Das ist natürlich im Grunde genommen Realsatire, wenn eine große seriöse überregionale Zeitung aus einem Märchenbuch zitiert, wenn es um fundamentale Menschenrechte geht.
Ja, die Kirche fußt auf Gottes Worten und somit Dogmen, die als für immer unabänderliche Lehrmeinungen definiert sind.

In der Welt der Religioten bedeutet „für immer unabänderliches Dogma“, daß man durchaus in ein paar Dekaden auch mal das Gegenteil dessen vertreten kann.
Die meisten Regeln aus dem Buch Leviticus sind wertlos.
Christen essen Schalentiere, lehnen die von Jesus verteidigte Sklaverei ab, stören sich an dem von Paulus definierten Judenhass, tragen Kleidung aus Mischgeweben und statt des radikalen Zinsverbotes, das Jesus forderte, besitzen die Kirchen jetzt selbst Banken.
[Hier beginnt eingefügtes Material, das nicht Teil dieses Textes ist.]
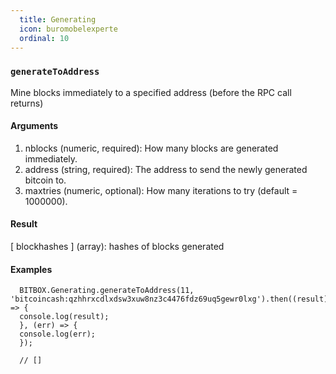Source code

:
```yaml
---
  title: Generating
  icon: buromobelexperte
  ordinal: 10
---
```


### `generateToAddress`

Mine blocks immediately to a specified address (before the RPC call returns)

#### Arguments

1.  nblocks (numeric, required): How many blocks are generated immediately.
2.  address (string, required): The address to send the newly generated bitcoin to.
3.  maxtries (numeric, optional): How many iterations to try (default = 1000000).

#### Result

\[ blockhashes \] (array): hashes of blocks generated

#### Examples


      BITBOX.Generating.generateToAddress(11, 'bitcoincash:qzhhrxcdlxdsw3xuw8nz3c4476fdz69uq5gewr0lxg').then((result) => {
      console.log(result);
      }, (err) => {
      console.log(err);
      });

      // []
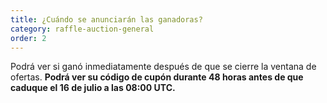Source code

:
 ```yaml
---
title: ¿Cuándo se anunciarán las ganadoras?
category: raffle-auction-general
order: 2
---
```


Podrá ver si ganó inmediatamente después de que se cierre la ventana de ofertas. **Podrá ver su código de cupón durante 48 horas antes de que caduque el 16 de julio a las 08:00 UTC.**
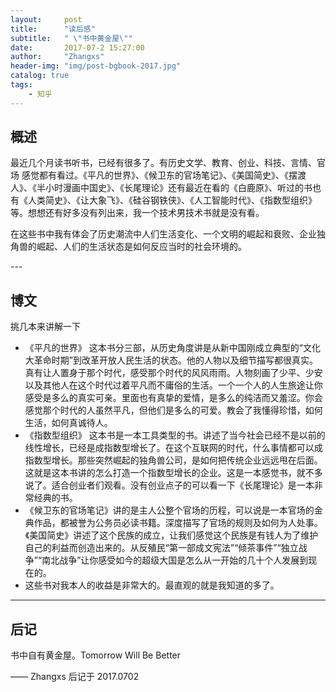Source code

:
 ```yaml
---
layout:     post
title:      "读后感"
subtitle:   " \"书中黄金屋\""
date:       2017-07-2 15:27:00
author:     "Zhangxs"
header-img: "img/post-bgbook-2017.jpg"
catalog: true
tags:
    - 知乎
---
```




## 概述

最近几个月读书听书，已经有很多了。有历史文学、教育、创业、科技、言情、官场 感觉都有看过。《平凡的世界》、《候卫东的官场笔记》、《美国简史》、《摆渡人》、《半小时漫画中国史》、《长尾理论》还有最近在看的《白鹿原》、听过的书也有《人类简史》、《让大象飞》、《硅谷钢铁侠》、《人工智能时代》、《指数型组织》等。想想还有好多没有列出来，我一个技术男技术书就是没有看。

在这些书中我有体会了历史潮流中人们生活变化、一个文明的崛起和衰败、企业独角兽的崛起、人们的生活状态是如何反应当时的社会环境的。

<p id = "build"></p>
---

## 博文
挑几本来讲解一下
- 《平凡的世界》
  这本书分三部，从历史角度讲是从新中国刚成立典型的“文化大革命时期”到改革开放人民生活的状态。他的人物以及细节描写都很真实。真有让人置身于那个时代，感受那个时代的风风雨雨。人物刻画了少平、少安以及其他人在这个时代过着平凡而不庸俗的生活。一个一个人的人生旅途让你感受是多么的真实可亲。里面也有真挚的爱情，是多么的纯洁而又羞涩。你会感觉那个时代的人虽然平凡，但他们是多么的可爱。教会了我懂得珍惜，如何生活，如何真诚待人。
- 《指数型组织》
  这本书是一本工具类型的书。讲述了当今社会已经不是以前的线性增长，已经是成指数型增长了。在这个互联网的时代，什么事情都可以成指数型增长。那些突然崛起的独角兽公司，是如何把传统企业远远甩在后面。这就是这本书讲的怎么打造一个指数型增长的企业。这是一本感觉书，就不多说了。适合创业者们观看。没有创业点子的可以看一下《长尾理论》是一本非常经典的书。
- 《候卫东的官场笔记》讲的是主人公整个官场的历程，可以说是一本官场的金典作品，都被誉为公务员必读书籍。深度描写了官场的规则及如何为人处事。《美国简史》讲述了这个民族的成立，让我们感觉这个民族是有钱人为了维护自己的利益而创造出来的。从反殖民“第一部成文宪法”“倾茶事件”“独立战争”“南北战争”让你感受如今的超级大国是怎么从一开始的几十个人发展到现在的。
- 这些书对我本人的收益是非常大的。最直观的就是我知道的多了。
  





---


## 后记

书中自有黄金屋。Tomorrow Will Be Better

—— Zhangxs 后记于 2017.0702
Als Helmut Schmidt heiratete, wurden gemischtkonfessionelle Ehen noch mit augenblicklicher Exkommunikation bestraft.

Bis heute konnte sich der Vatikan nicht dazu aufraffen die massenmordenden europäischen Nazis zu exkommunizieren.

Anders als Hitler und die Nazis, verdammte Pius XII Hitlers Gegner mehr als deutlich. Beispielsweise in der Enzyklika „Divini Redemptoris“ (am 19. März 1937 veröffentlicht).

Die "acta apostolicae sedis", die Gesetzessammlung des Heiligen Stuhls vom Juni 1949 machte die Exkommunikation der Kommunisten und ihrer Anhänger aktenkundig und offiziell.

Die Weisung des Vatikans lautet: Kein Katholik kann Mitglied einer kommunistischen Partei sein oder sie begünstigen. Kein Katholik darf Bücher, Zeitungen oder Zeitschriften veröffentlichen, lesen oder verbreiten, in denen die kommunistische Doktrin verkündet wird. Jeder Katholik, der die materialistische und antichristliche Lehre des Kommunismus verkündet, sie verteidigt oder gar verbreitet, verfällt als Abtrünniger des katholischen Glaubens der Exkommunikation.
(DER SPIEGEL)

Der unfehlbare Papst definiert „kommunistische Erzsünder“ als Intellektuelle und KP-Propagandisten, die automatisch exkommuniziert sind.

Mitglieder der katholischen Kirche blieben hingegen Adolf Hitler, Heinrich Himmler, Reinhard Heydrich, Rudolf Hoess, Julius Streicher, Fritz Thyssen, Klaus Barbie, Leon Degrelle, Emil Hacha, Ante Pavelic, Konrad Henlein, Pierre Laval, Franco, Mussolini oder Josef Tiso.

Das ist die Realität der Heiligen Römisch-katholischen Kirche.
Die Befreier von Ausschwitz, die Rote Armee, wurden verdammt und exkommuniziert, aber der Lagerkommandant Rudolf Hoess, sowie der Megasadist Josef Mengele blieben Mitglieder der RKK.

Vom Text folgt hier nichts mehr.